One way I ensure that RESPECT is to employ my latest design stabbing stick. Best tool I ever had. It's a pole with a short star post attached. I use a galvanised survey post. While I use it to lift myself up from kneeling or crouching position when down among the plants, my stabbing stick is an awesome planting tool.
I just stab the earth to depth and wiggle the blade around to create my planting hole for seedling or seed.
I developed this from planting so many Vetiver slips. We began using crowbars, but now use an augur. My stabbing stick is a domestic application of the same principle.
FYI: I'm a bit obsessed with sticks as I'm into martial artz with staffs. I'm usually using a walking stick to get around anyway, so I simply followed my elbow with that in mind and took up the Bo and Jo staff. I even have a Tamil Silambam stick.
Se watch out, I'm armed with a weapon!
My other dependency is my 40 cell Plant Tray. In general usage you only need one of these as 40 seedlings should be enough for most back yard vegey patches.
Totally re-usable, strong and sun safe, these beauties will hold your seed raising mix ready for finger insertion.
ASIDE: I don't use a finger. I insert seeds with a surgical quality pair of forceps I got from the chemist. Get flat end ones/not toothed.
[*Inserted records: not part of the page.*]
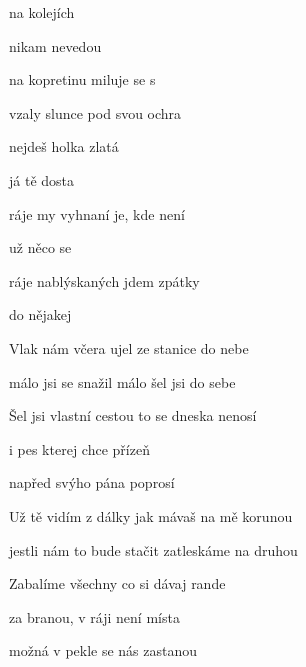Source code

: 

\zs
{} na kolejích

 nikam nevedou   

 na kopretinu  miluje se s 

 vzaly slunce  pod svou ochra 

 nejdeš holka zlatá

 já tě dosta 
\ks

\zr
{} ráje my vyhnaní je, kde není

už   něco se  

 ráje nablýskaných  jdem zpátky

do   nějakej  
\kr

\zs
Vlak nám včera ujel ze stanice do nebe

málo jsi se snažil málo šel jsi do sebe

Šel jsi vlastní cestou to se dneska nenosí

i pes kterej chce přízeň

napřed svýho pána poprosí
\ks

\zs
Už tě vidím z dálky jak mávaš na mě korunou

jestli nám to bude stačit zatleskáme na druhou

Zabalíme všechny co si dávaj rande

za branou, v ráji není místa

možná v pekle se nás zastanou
\ks

\kp





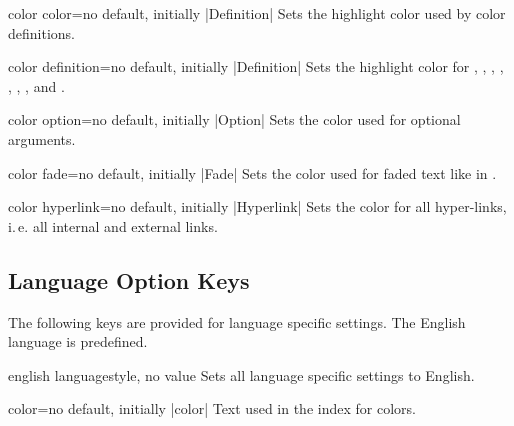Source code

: \begin{docTcbKey}{color color}{=}{no default, initially |Definition|}
  Sets the highlight color used by color definitions.
\end{docTcbKey}

\begin{docTcbKey}[][doc updated={2019-09-18}]{color definition}{=}{no default, initially |Definition|}
  Sets the highlight color for , ,
  , , , ,
  , and .
\end{docTcbKey}

\begin{docTcbKey}{color option}{=}{no default, initially |Option|}
  Sets the color used for optional arguments.
\end{docTcbKey}

\begin{docTcbKey}{color fade}{=}{no default, initially |Fade|}
  Sets the color used for faded text like 
  in .
\end{docTcbKey}


\begin{docTcbKey}{color hyperlink}{=}{no default, initially |Hyperlink|}
  Sets the color for all hyper-links, i.\,e. all internal and external links.
\end{docTcbKey}


\clearpage
\subsection{Language Option Keys}

The following keys are provided for language specific settings.
The English language is predefined.

\begin{docTcbKey}{english language}{}{style, no value}
  Sets all language specific settings to English.
\end{docTcbKey}

\begin{langTcbKey}{color}{=}{no default, initially |color|}
  Text used in the index for colors.
\end{langTcbKey}

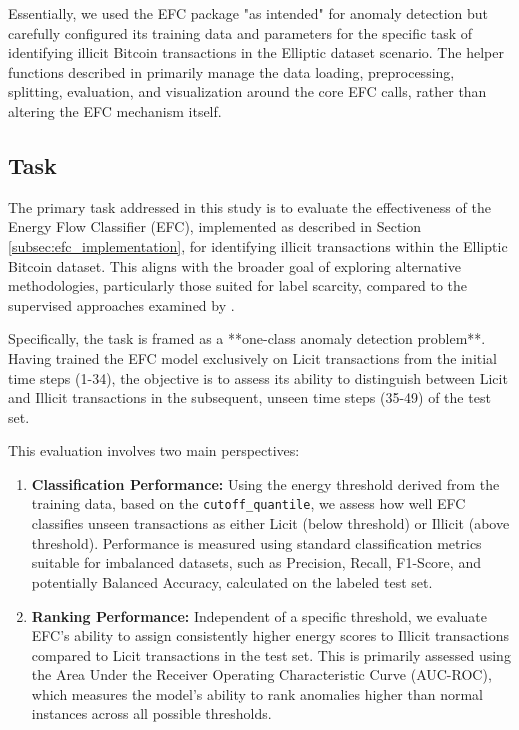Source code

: \documentclass[12pt]{article}
\begin{document}
Essentially, we used the EFC package "as intended" for anomaly detection but carefully configured its training data and
parameters for the specific task of identifying illicit Bitcoin transactions in the Elliptic dataset scenario. The helper
functions described in \cite{reproducibility} primarily manage the data loading, preprocessing, splitting, evaluation,
and visualization around the core EFC calls, rather than altering the EFC mechanism itself.


\subsection{Task} \label{subsec:task}

The primary task addressed in this study is to evaluate the effectiveness of the Energy Flow Classifier (EFC), implemented
as described in Section \ref{subsec:efc_implementation}, for identifying illicit transactions within the Elliptic
Bitcoin dataset. This aligns with the broader goal of exploring alternative methodologies, particularly those suited for
label scarcity, compared to the supervised approaches examined by \cite{lorenz2021machinelearningmethodsdetect}.

Specifically, the task is framed as a **one-class anomaly detection problem**. Having trained the EFC model exclusively
on Licit transactions from the initial time steps (1-34), the objective is to assess its ability to distinguish between
Licit and Illicit transactions in the subsequent, unseen time steps (35-49) of the test set.

This evaluation involves two main perspectives:

\begin{enumerate}
    \item \textbf{Classification Performance:} Using the energy threshold derived from the training data, based on the
      \texttt{cutoff\_quantile}, we assess how well EFC classifies unseen transactions as either Licit (below threshold)
      or Illicit (above threshold). Performance is measured using standard classification metrics suitable for imbalanced
      datasets, such as Precision, Recall, F1-Score, and potentially Balanced Accuracy, calculated on the labeled test set.
    \item \textbf{Ranking Performance:} Independent of a specific threshold, we evaluate EFC's ability to assign consistently
      higher energy scores to Illicit transactions compared to Licit transactions in the test set. This is primarily
      assessed using the Area Under the Receiver Operating Characteristic Curve (AUC-ROC), which measures the model's
      ability to rank anomalies higher than normal instances across all possible thresholds.
\end{enumerate}
\end{document}

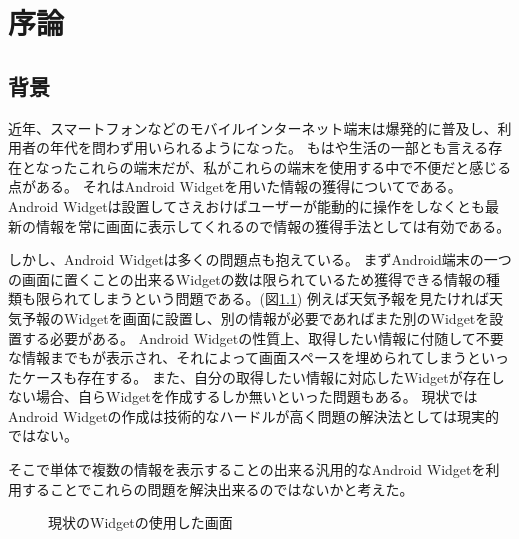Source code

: \chapter{序論}
\label{chap:introduction}
\section{背景}


近年、スマートフォンなどのモバイルインターネット端末は爆発的に普及し、利用者の年代を問わず用いられるようになった。
もはや生活の一部とも言える存在となったこれらの端末だが、私がこれらの端末を使用する中で不便だと感じる点がある。
それはAndroid Widgetを用いた情報の獲得についてである。
Android Widgetは設置してさえおけばユーザーが能動的に操作をしなくとも最新の情報を常に画面に表示してくれるので情報の獲得手法としては有効である。

しかし、Android Widgetは多くの問題点も抱えている。
まずAndroid端末の一つの画面に置くことの出来るWidgetの数は限られているため獲得できる情報の種類も限られてしまうという問題である。(図\ref{fig:old_widget})
例えば天気予報を見たければ天気予報のWidgetを画面に設置し、別の情報が必要であればまた別のWidgetを設置する必要がある。
Android Widgetの性質上、取得したい情報に付随して不要な情報までもが表示され、それによって画面スペースを埋められてしまうといったケースも存在する。
また、自分の取得したい情報に対応したWidgetが存在しない場合、自らWidgetを作成するしか無いといった問題もある。
現状ではAndroid Widgetの作成は技術的なハードルが高く問題の解決法としては現実的ではない。

そこで単体で複数の情報を表示することの出来る汎用的なAndroid Widgetを利用することでこれらの問題を解決出来るのではないかと考えた。

\begin{figure}[htbp]
  \begin{minipage}{\hsize}
    \begin{center}
    \end{center}
    \caption{現状のWidgetの使用した画面}
    \label{fig:old_widget}
  \end{minipage}
\end{figure}

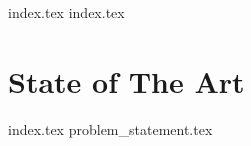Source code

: {index.tex}
{index.tex}
\chapter{State of The Art}\label{cha:sota}
{index.tex}
{problem_statement.tex}
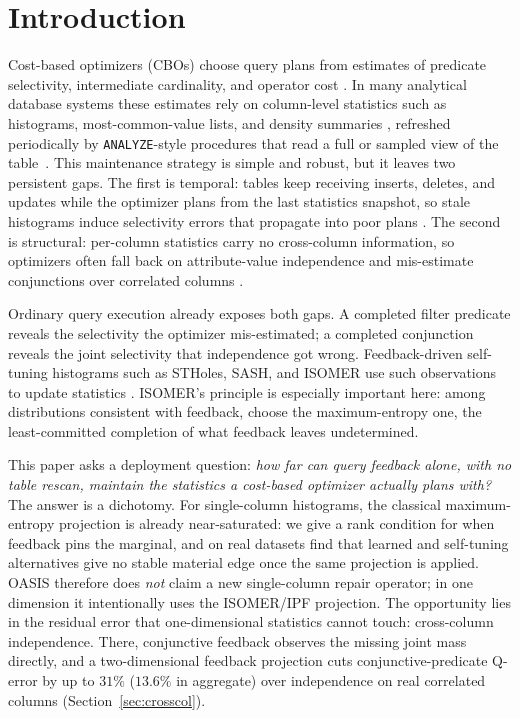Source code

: \documentclass[preprint,12pt]{elsarticle}
\begin{document}
\section{Introduction}
\label{sec:intro}

Cost-based optimizers (CBOs) choose query plans from estimates of predicate
selectivity, intermediate cardinality, and operator cost
\cite{selinger1979access,chaudhuri1998overview}. In many analytical database
systems these estimates rely on column-level statistics such as histograms,
most-common-value lists, and density summaries
\cite{ioannidis1993histogram,poosala1997selectivity,postgresqlPlannerStats,postgresqlRowEstimation},
refreshed periodically by \texttt{ANALYZE}-style procedures that read a full or
sampled view of the table~\cite{postgresqlAnalyze}. This maintenance strategy is
simple and robust, but it leaves two persistent gaps. The first is temporal: tables keep
receiving inserts, deletes, and updates while the optimizer plans from the last statistics
snapshot, so stale histograms induce selectivity errors that propagate into poor plans
\cite{leis2015good,moerkotte2009preventing,han2021cardinality,lee2023impact}. The second is
structural: per-column statistics carry no cross-column information, so optimizers often fall
back on attribute-value independence and mis-estimate conjunctions over correlated columns
\cite{poosala1997selectivity,leis2015good}.

Ordinary query execution already exposes both gaps. A completed filter predicate reveals the
selectivity the optimizer mis-estimated; a completed conjunction reveals the joint selectivity
that independence got wrong. Feedback-driven self-tuning histograms such as STHoles, SASH,
and ISOMER use such observations to update statistics
\cite{aboulnaga1999self,bruno2001stholes,lim2003sash,markl2007consistent}. ISOMER's principle
is especially important here: among distributions consistent with feedback, choose the
maximum-entropy one, the least-committed completion of what feedback leaves undetermined.

This paper asks a deployment question: \emph{how far can query feedback alone, with no table
rescan, maintain the statistics a cost-based optimizer actually plans with?} The answer is a
dichotomy. For single-column histograms, the classical maximum-entropy projection is already
near-saturated: we give a rank condition for when feedback pins the marginal, and on real
datasets find that learned and self-tuning alternatives give no stable material edge once the
same projection is applied. OASIS therefore does \emph{not} claim a new single-column repair
operator; in one dimension it intentionally uses the ISOMER/IPF projection. The opportunity
lies in the residual error that one-dimensional statistics cannot touch: cross-column
independence. There, conjunctive feedback observes the missing joint mass directly, and a
two-dimensional feedback projection cuts conjunctive-predicate Q-error by up to $31\%$
($13.6\%$ in aggregate) over independence on real correlated columns
(Section~\ref{sec:crosscol}).
\end{document}

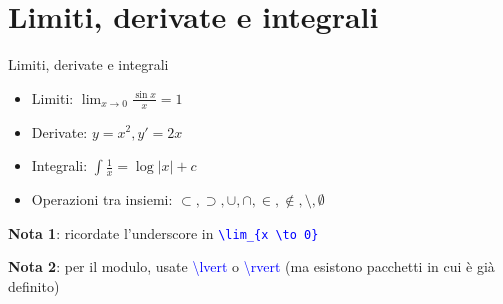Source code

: \section{Limiti, derivate e integrali}
  \begin{frame}{Limiti, derivate e integrali}
    
    \begin{itemize}
      \item<1-> Limiti: $\lim_{x \to 0} \frac{\sin x}{x} = 1$
      \item<2-> Derivate: $y = x^2, y' = 2x$
      \item<3-> Integrali: $\int \frac{1}{x} = \log \lvert x \rvert + c$
      \item<4-> Operazioni tra insiemi: $\subset, \supset, \cup, \cap, \in, \notin, \setminus, \emptyset$
    \end{itemize}
    
    \textbf{Nota 1}: ricordate l'underscore in \texttt{\textcolor{blue}{\textbackslash lim\_\{x \textbackslash to 0\}}}

    \textbf{Nota 2}: per il modulo, usate \textcolor{blue}{\textbackslash lvert} o \textcolor{blue}{\textbackslash rvert} (ma esistono pacchetti in cui è già definito)

\end{frame}
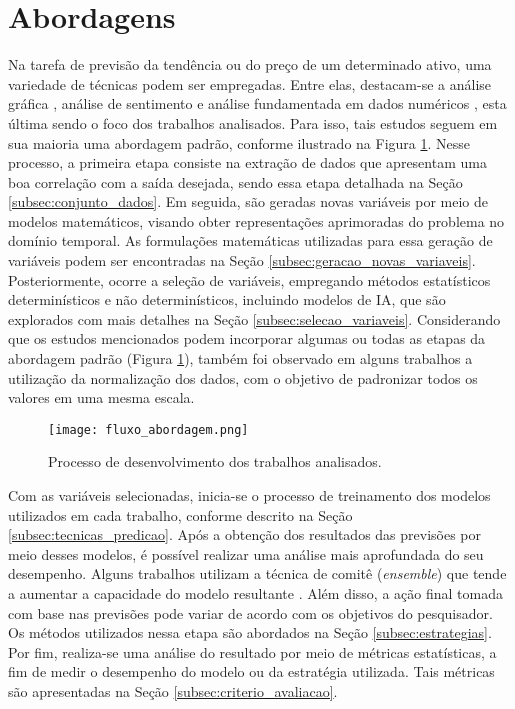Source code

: \section{Abordagens}
\label{subsec:abordagem}
Na tarefa de previsão da tendência ou do preço de um determinado ativo, uma variedade de técnicas podem ser empregadas. Entre elas, destacam-se a análise gráfica \cite{matsura2017comprar}, análise de sentimento \cite{igarashi2021analise} e análise fundamentada em dados numéricos \cite{halil2019predicting}, esta última sendo o foco dos trabalhos analisados. Para isso, tais estudos seguem em sua maioria uma abordagem padrão, conforme ilustrado na Figura \ref{fig:abordagemPadrao}. Nesse processo, a primeira etapa consiste na extração de dados que apresentam uma boa correlação com a saída desejada, sendo essa etapa detalhada na Seção \ref{subsec:conjunto_dados}. Em seguida, são geradas novas variáveis por meio de modelos matemáticos, visando obter representações aprimoradas do problema no domínio temporal. As formulações matemáticas utilizadas para essa geração de variáveis podem ser encontradas na Seção \ref{subsec:geracao_novas_variaveis}. Posteriormente, ocorre a seleção de variáveis, empregando métodos estatísticos determinísticos e não determinísticos, incluindo modelos de \ac{IA}, que são explorados com mais detalhes na Seção \ref{subsec:selecao_variaveis}. Considerando que os estudos mencionados podem incorporar algumas ou todas as etapas da abordagem padrão (Figura \ref{fig:abordagemPadrao}), também foi observado em alguns trabalhos a utilização da normalização dos dados, com o objetivo de padronizar todos os valores em uma mesma escala.

\begin{figure}[htbp]
    \caption{Processo de desenvolvimento dos trabalhos analisados.}
      \centering
      \texttt{[image: fluxo\_abordagem.png]} 
    \label{fig:abordagemPadrao}
\end{figure}

Com as variáveis selecionadas, inicia-se o processo de treinamento dos modelos utilizados em cada trabalho, conforme descrito na Seção \ref{subsec:tecnicas_predicao}. Após a obtenção dos resultados das previsões por meio desses modelos, é possível realizar uma análise mais aprofundada do seu desempenho. Alguns trabalhos utilizam a técnica de comitê (\textit{ensemble}) que tende a aumentar a capacidade do modelo resultante \cite{sagi2018ensemble}. Além disso, a ação final tomada com base nas previsões pode variar de acordo com os objetivos do pesquisador. Os métodos utilizados nessa etapa são abordados na Seção \ref{subsec:estrategias}. Por fim, realiza-se uma análise do resultado por meio de métricas estatísticas, a fim de medir o desempenho do modelo ou da estratégia utilizada. Tais métricas são apresentadas na Seção \ref{subsec:criterio_avaliacao}.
Again, this is a product of our Vetiver activities as we use a lot of these to bring on divisions.
At the moment, I'm resting these plant trays in bread crates covered with plastic sheeting and layered with Perlite. Like a wiking bed, the cell trays sit on top of the Perlite and don't need much attention to keep the water up.
I had purchased the Perlite to make my own seed raising mix but soon enough abandoned that enterprise.
But in my years of frustration trying to grow seedlings from seeds, I do appreciate my current rig as my most reliable setup.
Then there's the problem that drives me crazy! When you plant the seedling in the garden bed how can you protect it and signal where it is so that you don't accidentally remove it. If you mulch willy-nilly like I do, later stupidity is a huge problem.
But I think I have a solution.
In the past I've marked transplanted seedlings with (you guessed it) sticks. Any old stick. Some I tied cloth to so I could delineate the plant species. Sure enough, this method isn't a good signifier.
So now, I'm using cheap bamboo stakes with one end sprayed with a showy paint. These I insert next to each seedling I plant out.
I think I may be finally on a winner.
And my final tip and trick is how to not lose tools. I lose tools every year. They merge with the mulch and are no more.
I used to spray them with a paint but still that didn't treat for my mind's inability to discover lost goods. So I purchased a roll of marine grade reflective tape.
This stuff doesn't stick so well on some surfaces, but if you cable tie it onto your tools it will stay put. I think the red is best in the context of garden camouflage.